Monday, February 25, 2008

BET Honors


The first annual celebration of the BET Honors, which aired this passed Friday night, was truly a celebration. The event was hosted by Cedric “The Entertainer, and included an all star line-up including such notables as Stevie Wonder, John Legend, Gladys Knight, Wyclef Jean, Jill Scott, Brian McKnight, Ne-Yo, Raheem DeVaughn, Blair Underwood, Danny Glover, Kerry Washington, Idris Elba, Hill Harper, Vivica A. Fox and Kiesha Cole.

Friday’s broadcast showed the inaugural celebration of the BET Honors, which was held on January 12 at the Warner Theatre in Washington, D.C. The show recognized six honorees across a range of achievements. The honors went to Dr. Cornel West, (noted Princeton University professor at the Center for African American Studies), for education; Tyra Banks, (producer, reality-show host, talk-show host, model, actress), for media; Janice Bryant Howroyd, (the chairman, chief executive officer and founder of Act 1 employment services corporation that she started out of a storefront and now has 90 offices across the nation and $500 million in 2007 revenue), for entrepreneur; Alicia Keys (musician, actress AIDS/HIV activist), for entertainment; Richard Parsons (Chairman of the Board of Time Warner), corporate citizen; and The Honorable Maxine Waters (who is serving her ninth term in the U.S. House of Representatives), for public service.

It was a wonderful event but while they were having fun inside, on January 12, the date of the actual taping, a crowd of a couple hundred protesters shouted from behind police barricades across 14th Street. A group called Enough Is Enough led the protest saying the show was an expensive fig leaf to mask the corporation’s sins of exploitation. Signs in the crowd read “I Am Not a Pimp” and “I Am Not a Gangster.” I wonder if “The Boondocks” creator Aaron McGruder, who over the years has had his comic-strip characters ridicule BET for its programming content, most notable for its habit of profit-pushing thuggish rap videos. The protesters have to admit that BET has aired much more family oriented programming lately.

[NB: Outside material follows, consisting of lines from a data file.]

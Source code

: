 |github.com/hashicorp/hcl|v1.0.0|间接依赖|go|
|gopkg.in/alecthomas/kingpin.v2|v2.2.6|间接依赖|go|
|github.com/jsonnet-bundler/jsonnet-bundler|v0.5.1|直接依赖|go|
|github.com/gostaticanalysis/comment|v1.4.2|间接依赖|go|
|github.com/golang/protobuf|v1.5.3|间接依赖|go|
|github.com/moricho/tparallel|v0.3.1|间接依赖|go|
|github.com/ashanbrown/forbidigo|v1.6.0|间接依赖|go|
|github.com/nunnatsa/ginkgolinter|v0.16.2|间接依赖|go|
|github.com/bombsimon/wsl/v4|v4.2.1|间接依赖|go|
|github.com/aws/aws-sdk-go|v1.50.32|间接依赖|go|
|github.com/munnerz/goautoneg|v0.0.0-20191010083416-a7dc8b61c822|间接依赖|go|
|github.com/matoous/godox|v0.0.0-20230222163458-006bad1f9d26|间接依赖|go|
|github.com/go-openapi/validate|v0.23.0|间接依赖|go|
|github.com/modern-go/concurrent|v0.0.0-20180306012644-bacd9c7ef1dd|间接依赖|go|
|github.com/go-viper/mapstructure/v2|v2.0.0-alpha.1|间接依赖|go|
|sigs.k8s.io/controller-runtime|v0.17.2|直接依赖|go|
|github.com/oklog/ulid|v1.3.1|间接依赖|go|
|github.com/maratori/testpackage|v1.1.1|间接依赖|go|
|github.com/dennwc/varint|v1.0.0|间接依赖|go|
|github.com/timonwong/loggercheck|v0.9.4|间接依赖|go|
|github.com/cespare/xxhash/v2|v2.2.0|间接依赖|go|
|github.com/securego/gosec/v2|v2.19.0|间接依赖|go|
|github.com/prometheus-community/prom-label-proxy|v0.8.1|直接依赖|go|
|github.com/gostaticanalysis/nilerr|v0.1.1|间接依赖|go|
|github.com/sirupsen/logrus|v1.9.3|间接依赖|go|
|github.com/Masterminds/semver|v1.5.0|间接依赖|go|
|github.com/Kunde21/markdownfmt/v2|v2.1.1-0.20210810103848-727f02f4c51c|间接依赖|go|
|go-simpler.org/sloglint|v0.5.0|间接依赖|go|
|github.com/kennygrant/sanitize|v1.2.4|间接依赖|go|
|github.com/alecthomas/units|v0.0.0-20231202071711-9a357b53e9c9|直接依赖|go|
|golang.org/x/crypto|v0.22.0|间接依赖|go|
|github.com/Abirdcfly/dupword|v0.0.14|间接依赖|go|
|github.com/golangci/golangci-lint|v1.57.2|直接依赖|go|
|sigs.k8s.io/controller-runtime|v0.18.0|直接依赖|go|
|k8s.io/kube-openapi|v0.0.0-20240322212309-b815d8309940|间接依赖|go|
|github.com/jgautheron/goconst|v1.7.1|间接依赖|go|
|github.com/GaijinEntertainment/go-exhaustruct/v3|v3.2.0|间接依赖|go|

Each honoree received an introduction, then a video bio and then a musical tribute. Wyclef Jean pitched in a foot-stomping take on "She's a Bad Mama Jama." Brian McKnight crooned "One." Wonder came out and ripped up "As," dedicated to Keys. It had the horn section dancing, the ushers keeping time in the aisles and the crowd rocking. Debra Lee, BET's chairman and chief executive, pointed out that each recipient has also "given back to the community in a significant way."